I open my mouth to tell her it doesn’t matter but then close it so I can actually think about how that really makes me feel.
“It doesn’t change anything.”
“It’ll change the future,” she counters. “That’s something, right?”
“I’m not saying I’m going to hate him for the rest of his life—”
“But you won’t forgive him,” she interrupts.
“I don’t think I can.”
“I think you should. I think he’s genuinely sorry for how he’s treated you.”
“I don’t think someone can authentically regret doing something that they don’t remember doing,” I argue.
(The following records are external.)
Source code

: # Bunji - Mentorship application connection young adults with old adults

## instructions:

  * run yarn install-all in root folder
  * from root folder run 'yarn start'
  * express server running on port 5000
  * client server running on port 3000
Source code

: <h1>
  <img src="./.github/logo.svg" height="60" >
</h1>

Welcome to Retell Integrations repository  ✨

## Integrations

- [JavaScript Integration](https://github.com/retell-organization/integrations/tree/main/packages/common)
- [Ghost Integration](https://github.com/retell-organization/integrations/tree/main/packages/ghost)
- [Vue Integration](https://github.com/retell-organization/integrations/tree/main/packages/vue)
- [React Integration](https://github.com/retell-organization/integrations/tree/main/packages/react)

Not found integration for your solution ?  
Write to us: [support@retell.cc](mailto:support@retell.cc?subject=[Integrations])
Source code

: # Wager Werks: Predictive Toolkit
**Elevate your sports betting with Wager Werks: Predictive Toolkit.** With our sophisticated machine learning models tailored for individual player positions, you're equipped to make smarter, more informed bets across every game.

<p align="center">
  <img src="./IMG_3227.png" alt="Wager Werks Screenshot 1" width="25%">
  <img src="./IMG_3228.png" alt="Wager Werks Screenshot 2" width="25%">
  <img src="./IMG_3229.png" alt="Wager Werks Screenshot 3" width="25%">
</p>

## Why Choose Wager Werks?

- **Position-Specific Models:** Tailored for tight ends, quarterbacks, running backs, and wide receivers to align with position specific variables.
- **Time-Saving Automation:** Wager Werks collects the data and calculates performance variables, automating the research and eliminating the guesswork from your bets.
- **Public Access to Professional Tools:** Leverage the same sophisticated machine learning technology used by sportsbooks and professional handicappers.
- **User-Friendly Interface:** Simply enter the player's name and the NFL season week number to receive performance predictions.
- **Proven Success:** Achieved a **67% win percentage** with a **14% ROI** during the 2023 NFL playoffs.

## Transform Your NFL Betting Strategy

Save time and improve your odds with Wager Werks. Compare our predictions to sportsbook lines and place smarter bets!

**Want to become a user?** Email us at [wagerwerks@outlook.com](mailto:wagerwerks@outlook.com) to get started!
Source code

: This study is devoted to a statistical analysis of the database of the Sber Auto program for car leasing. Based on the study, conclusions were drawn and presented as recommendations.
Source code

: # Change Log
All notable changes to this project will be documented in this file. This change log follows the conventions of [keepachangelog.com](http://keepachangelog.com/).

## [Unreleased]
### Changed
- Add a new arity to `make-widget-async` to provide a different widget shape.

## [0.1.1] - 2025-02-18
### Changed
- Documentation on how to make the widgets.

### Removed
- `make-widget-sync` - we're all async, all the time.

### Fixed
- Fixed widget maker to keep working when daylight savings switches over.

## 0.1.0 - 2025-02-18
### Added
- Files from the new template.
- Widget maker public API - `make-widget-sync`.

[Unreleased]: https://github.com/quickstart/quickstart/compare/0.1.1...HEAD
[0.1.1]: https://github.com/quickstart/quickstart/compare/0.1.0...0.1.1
“But you think it’s right to continue to dislike him when he isn’t that guy anymore?”
“I should’ve known you’d be on his side,” I complain.
“I don’t know if you remember this, but Dalton hasn’t always been nice to me either.”
“He didn’t torture you as he did me.”
“Because I wouldn’t just roll over and let him do it.” Her jaw snaps shut.
“Tell me how you really feel about me,” I snap. “I’m weak, a punching bag for every kid at Westover Prep. I deserve everything that has happened to me because I don’t stand up for myself.”
“That’s not…” She sighs as she crosses the room to join me on the bed. “You’re not weak. You stood up for me in the kitchen, but when they were picking on you, you just stood there and took it. Why do you defend others and not yourself?”